A Resonant ‘Onegin’ from WNO


Watching, listening to and experiencing Washington National Opera’s sumptuous, moving production of “Eugene Onegin,” you get the feeling of being on a journey, one that picks up both speed and definition as it moves along at its own pace, sometimes halting, sometimes at the speed of a waltz or a fast dance, sometimes with devastating confessional and confrontational pit stops.

It’s taken 30 years to return this opera to WNO, but for those who longed for its arrival, it was probably worth the wait. For anyone who’s seen it before, the experience might even be transformational, given that they were different people then, and the opera’s spirit might have been different too.

But then again, maybe not. Some things never change — love, hate, death, the accidents of life, bad decisions that reverberate and the way some people can break your heart and leave a scar, not to mention Pyotr Ilych Tchaikovsky’s music and the ghost of poet and novelist Alexander Pushkin. Not to mention the powerful, resonant effect of falling leaves.

This production, running through March 29, is directed by Peter McClintock, who knows his way around Pushkin, having directed WNO’s production of “The Queen of Spades.” He is aided and abetted by conductor Robert Trevino and especially lighting designer Christine Binder, who highlights the punch delivered by Michael Levine’s costumes and vast sets.

All of them help accentuate what is basically a hyper-intense story of unrequited love twice over, essentially a tale about something that doesn’t happen, even if longed for by one of the two principals, at one time or another. The audience, too, is swept from desire to fear.

That, in a nutshell, is the story of Eugene Onegin, an arrogant, recklessly careless egoist who is initially catnip for the impossibly inexperienced and young Tatiana, when they meet in the countryside for her impetuous sister Olga’s birthday. Lensky, who is in love with Olga, has brought Onegin to the celebration.

Tatiana, smitten beyond reason after an initial encounter, writes a long, longing letter to Onegin, who, in a reasonable but devastatingly cold manner, rejects her affection and offer of love. To make matters worse, Onegin flirts with Olga as a way of avoiding Tatiana, which enrages Lensky enough to challenge Onegin to a duel, in which (spoiler) Lensky is killed.

Stricken, in a kind of intellectual and emotional lassitude, Onegin wanders the world aimlessly. Then, at a high-society gathering, he encounters Tatiana, now fashionable, self-assured and still as beautiful as before, married to a much older general and a national hero.

Now it’s Onegin’s turn to be smitten, badly, madly.

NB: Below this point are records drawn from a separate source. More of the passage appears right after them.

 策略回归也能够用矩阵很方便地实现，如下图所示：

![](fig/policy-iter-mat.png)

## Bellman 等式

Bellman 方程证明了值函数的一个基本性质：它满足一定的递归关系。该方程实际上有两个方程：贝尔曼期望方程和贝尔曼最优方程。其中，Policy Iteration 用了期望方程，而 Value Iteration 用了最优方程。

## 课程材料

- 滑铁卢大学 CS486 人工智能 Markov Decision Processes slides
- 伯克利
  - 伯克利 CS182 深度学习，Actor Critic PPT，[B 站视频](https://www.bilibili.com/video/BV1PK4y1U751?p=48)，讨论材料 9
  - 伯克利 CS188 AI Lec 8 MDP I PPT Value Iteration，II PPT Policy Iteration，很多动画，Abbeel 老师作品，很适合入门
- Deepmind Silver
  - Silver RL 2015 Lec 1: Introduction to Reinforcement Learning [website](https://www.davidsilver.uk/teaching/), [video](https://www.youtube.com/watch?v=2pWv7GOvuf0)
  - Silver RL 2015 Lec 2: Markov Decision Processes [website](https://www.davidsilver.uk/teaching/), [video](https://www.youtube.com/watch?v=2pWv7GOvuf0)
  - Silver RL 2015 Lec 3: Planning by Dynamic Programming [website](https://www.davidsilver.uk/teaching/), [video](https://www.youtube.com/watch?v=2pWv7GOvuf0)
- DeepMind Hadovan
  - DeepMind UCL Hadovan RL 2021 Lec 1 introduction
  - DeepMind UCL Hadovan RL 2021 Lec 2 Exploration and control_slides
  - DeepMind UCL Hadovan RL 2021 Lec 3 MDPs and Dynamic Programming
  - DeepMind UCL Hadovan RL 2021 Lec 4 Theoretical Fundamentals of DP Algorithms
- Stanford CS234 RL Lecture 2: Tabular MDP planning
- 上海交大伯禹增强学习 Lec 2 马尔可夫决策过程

He implores her to give up her new life to be with him, with importuning that borders on pathological aggression.

Will she or won’t she? And what does it mean today?

Lots, more than likely, given the earthly upheavals in how women relate to men and vice versa.

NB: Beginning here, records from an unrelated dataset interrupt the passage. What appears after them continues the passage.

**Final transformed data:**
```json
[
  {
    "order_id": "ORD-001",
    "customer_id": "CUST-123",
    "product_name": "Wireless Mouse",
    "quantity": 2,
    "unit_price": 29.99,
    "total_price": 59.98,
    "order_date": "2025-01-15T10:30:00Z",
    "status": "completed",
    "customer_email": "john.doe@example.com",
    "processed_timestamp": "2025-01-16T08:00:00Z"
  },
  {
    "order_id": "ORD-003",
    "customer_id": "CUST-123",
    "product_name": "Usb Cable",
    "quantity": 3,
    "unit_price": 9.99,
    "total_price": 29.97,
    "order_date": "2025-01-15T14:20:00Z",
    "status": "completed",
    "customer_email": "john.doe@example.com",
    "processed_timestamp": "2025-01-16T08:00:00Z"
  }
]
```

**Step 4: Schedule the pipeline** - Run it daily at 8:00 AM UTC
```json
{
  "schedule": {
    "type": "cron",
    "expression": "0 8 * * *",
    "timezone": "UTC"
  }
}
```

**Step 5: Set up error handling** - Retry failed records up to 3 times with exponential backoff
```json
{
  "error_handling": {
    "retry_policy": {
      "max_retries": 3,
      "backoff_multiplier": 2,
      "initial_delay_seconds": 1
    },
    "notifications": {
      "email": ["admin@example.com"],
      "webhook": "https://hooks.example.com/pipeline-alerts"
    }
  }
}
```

Given all that, it is still (as opera lovers say) all about the music, and here Tchaikovsky, whose popular and best-known music swims in our dreams from “Swan Lake,” “The Nutcracker” and his symphonic works, pulls back a little. The music is almost like a co-conspirator in the wounding. almost anti-romantic plot, with a stream of melody here, a waltz or two there. It assists at all times, letting the principals shine, offering changes in tempo for a daughter or a general, helping Olga to soar and underlining Lensky’s despair.

Russian soprano Anna Nechaeva as Tatiana and Russian baritone Igor Golovatenko (from the Bolshoi Opera) as Onegin are standouts, making their American debuts. In long sequences, she adds a shower of charm to her innocence and a sturdier strength to her hard-gained maturity. Golovatenko, from the moment he walks onto the stage wielding his walking stick like a badge of superiority, is the essence of what can best be described as a formidable cad.

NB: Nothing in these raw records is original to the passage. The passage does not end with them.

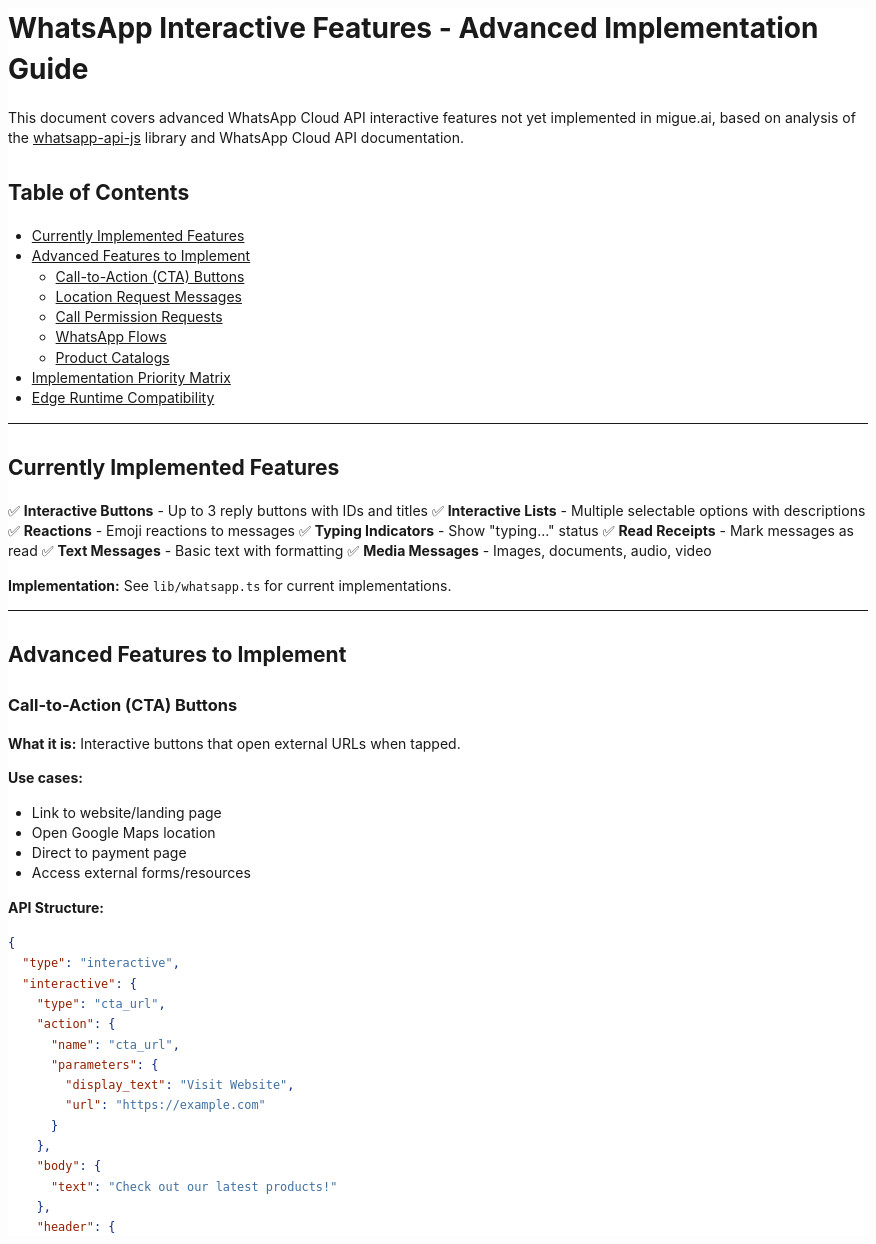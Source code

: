 # WhatsApp Interactive Features - Advanced Implementation Guide

This document covers advanced WhatsApp Cloud API interactive features not yet implemented in migue.ai, based on analysis of the [whatsapp-api-js](https://github.com/Secreto31126/whatsapp-api-js) library and WhatsApp Cloud API documentation.

## Table of Contents

- [Currently Implemented Features](#currently-implemented-features)
- [Advanced Features to Implement](#advanced-features-to-implement)
  - [Call-to-Action (CTA) Buttons](#call-to-action-cta-buttons)
  - [Location Request Messages](#location-request-messages)
  - [Call Permission Requests](#call-permission-requests)
  - [WhatsApp Flows](#whatsapp-flows)
  - [Product Catalogs](#product-catalogs)
- [Implementation Priority Matrix](#implementation-priority-matrix)
- [Edge Runtime Compatibility](#edge-runtime-compatibility)

---

## Currently Implemented Features

✅ **Interactive Buttons** - Up to 3 reply buttons with IDs and titles
✅ **Interactive Lists** - Multiple selectable options with descriptions
✅ **Reactions** - Emoji reactions to messages
✅ **Typing Indicators** - Show "typing..." status
✅ **Read Receipts** - Mark messages as read
✅ **Text Messages** - Basic text with formatting
✅ **Media Messages** - Images, documents, audio, video

**Implementation:** See `lib/whatsapp.ts` for current implementations.

---

## Advanced Features to Implement

### Call-to-Action (CTA) Buttons

**What it is:** Interactive buttons that open external URLs when tapped.

**Use cases:**
- Link to website/landing page
- Open Google Maps location
- Direct to payment page
- Access external forms/resources

**API Structure:**
```json
{
  "type": "interactive",
  "interactive": {
    "type": "cta_url",
    "action": {
      "name": "cta_url",
      "parameters": {
        "display_text": "Visit Website",
        "url": "https://example.com"
      }
    },
    "body": {
      "text": "Check out our latest products!"
    },
    "header": {
```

Mezzo-soprano Lindsay Ammann brings high energy to Olga and Alexey Dolgov sings powerfully and with great, clear emotion as the luckless Lensky. But bass Eric Halfvarson milks some surprising emotion out of the role of Tatiana’s husband, singing that “love is not only for the young.”

I suppose you could make a case for modernizing the opera, but it seems squarely and in a golden way existing in the past, and by that we mean the Russian past of the imagination and of literature and royalty, when class mattered and ruled. The production echoes not contemporary Russia or the old Soviet Union, but the literary and musical tropes of the last days of Tsarist Russia.

While there are moments of gaiety and energy, there’s a strong dose of melancholy and attractive reverie and remembrance.  It’s not soap opera but the dramatics of opera that surge in this production. Often the stage seems powerfully grand, dwarfing the characters, but at times, when it moves between intimacy and epic flavors, you expect the characters of Tolstoy and Chekhov to come wandering onto the stage out from the wings among the falling leaves.